Exercise input >>
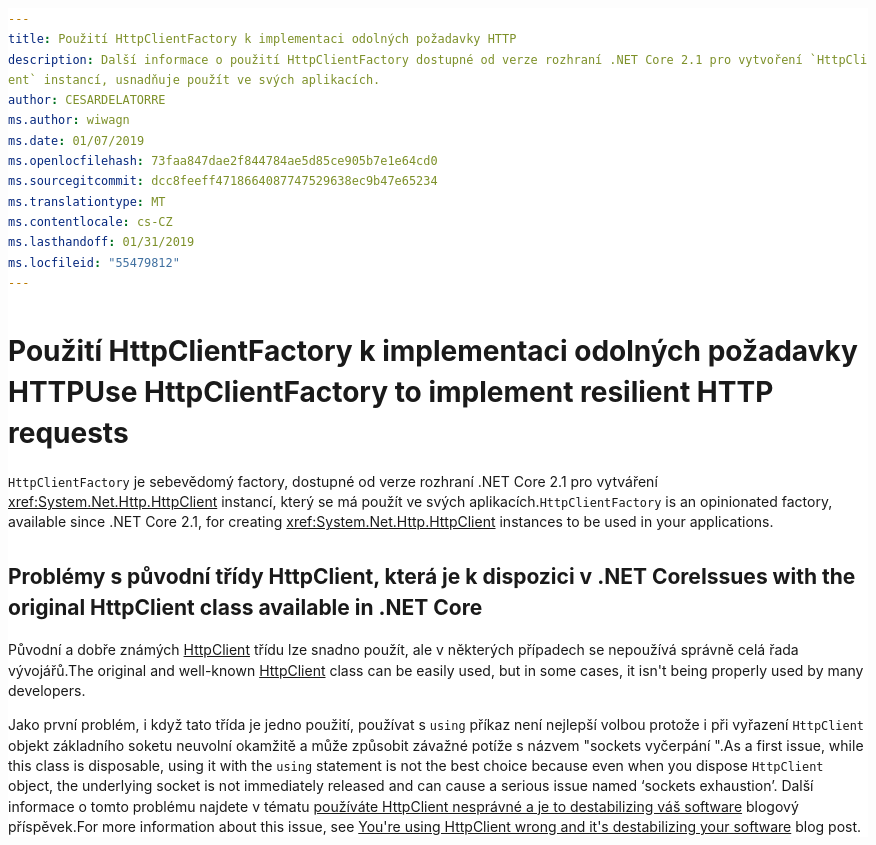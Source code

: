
 ```yaml
---
title: Použití HttpClientFactory k implementaci odolných požadavky HTTP
description: Další informace o použití HttpClientFactory dostupné od verze rozhraní .NET Core 2.1 pro vytvoření `HttpClient` instancí, usnadňuje použít ve svých aplikacích.
author: CESARDELATORRE
ms.author: wiwagn
ms.date: 01/07/2019
ms.openlocfilehash: 73faa847dae2f844784ae5d85ce905b7e1e64cd0
ms.sourcegitcommit: dcc8feeff4718664087747529638ec9b47e65234
ms.translationtype: MT
ms.contentlocale: cs-CZ
ms.lasthandoff: 01/31/2019
ms.locfileid: "55479812"
---
```

# <a name="use-httpclientfactory-to-implement-resilient-http-requests"></a><span data-ttu-id="8ecf0-103">Použití HttpClientFactory k implementaci odolných požadavky HTTP</span><span class="sxs-lookup"><span data-stu-id="8ecf0-103">Use HttpClientFactory to implement resilient HTTP requests</span></span>

<span data-ttu-id="8ecf0-104">`HttpClientFactory` je sebevědomý factory, dostupné od verze rozhraní .NET Core 2.1 pro vytváření <xref:System.Net.Http.HttpClient> instancí, který se má použít ve svých aplikacích.</span><span class="sxs-lookup"><span data-stu-id="8ecf0-104">`HttpClientFactory` is an opinionated factory, available since .NET Core 2.1, for creating <xref:System.Net.Http.HttpClient> instances to be used in your applications.</span></span>

## <a name="issues-with-the-original-httpclient-class-available-in-net-core"></a><span data-ttu-id="8ecf0-105">Problémy s původní třídy HttpClient, která je k dispozici v .NET Core</span><span class="sxs-lookup"><span data-stu-id="8ecf0-105">Issues with the original HttpClient class available in .NET Core</span></span>

<span data-ttu-id="8ecf0-106">Původní a dobře známých [HttpClient](/dotnet/api/system.net.http.httpclient?view=netstandard-2.0) třídu lze snadno použít, ale v některých případech se nepoužívá správně celá řada vývojářů.</span><span class="sxs-lookup"><span data-stu-id="8ecf0-106">The original and well-known [HttpClient](/dotnet/api/system.net.http.httpclient?view=netstandard-2.0) class can be easily used, but in some cases, it isn't being properly used by many developers.</span></span> 

<span data-ttu-id="8ecf0-107">Jako první problém, i když tato třída je jedno použití, používat s `using` příkaz není nejlepší volbou protože i při vyřazení `HttpClient` objekt základního soketu neuvolní okamžitě a může způsobit závažné potíže s názvem "sockets vyčerpání ".</span><span class="sxs-lookup"><span data-stu-id="8ecf0-107">As a first issue, while this class is disposable, using it with the `using` statement is not the best choice because even when you dispose `HttpClient` object, the underlying socket is not immediately released and can cause a serious issue named ‘sockets exhaustion’.</span></span> <span data-ttu-id="8ecf0-108">Další informace o tomto problému najdete v tématu [používáte HttpClient nesprávné a je to destabilizing váš software](https://aspnetmonsters.com/2016/08/2016-08-27-httpclientwrong/) blogový příspěvek.</span><span class="sxs-lookup"><span data-stu-id="8ecf0-108">For more information about this issue, see [You're using HttpClient wrong and it's destabilizing your software](https://aspnetmonsters.com/2016/08/2016-08-27-httpclientwrong/) blog post.</span></span>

Exercise description >> Copy every line where the word "author" is present in the entries above.

Solution to this problem >>
author: CESARDELATORRE
ms.author: wiwagn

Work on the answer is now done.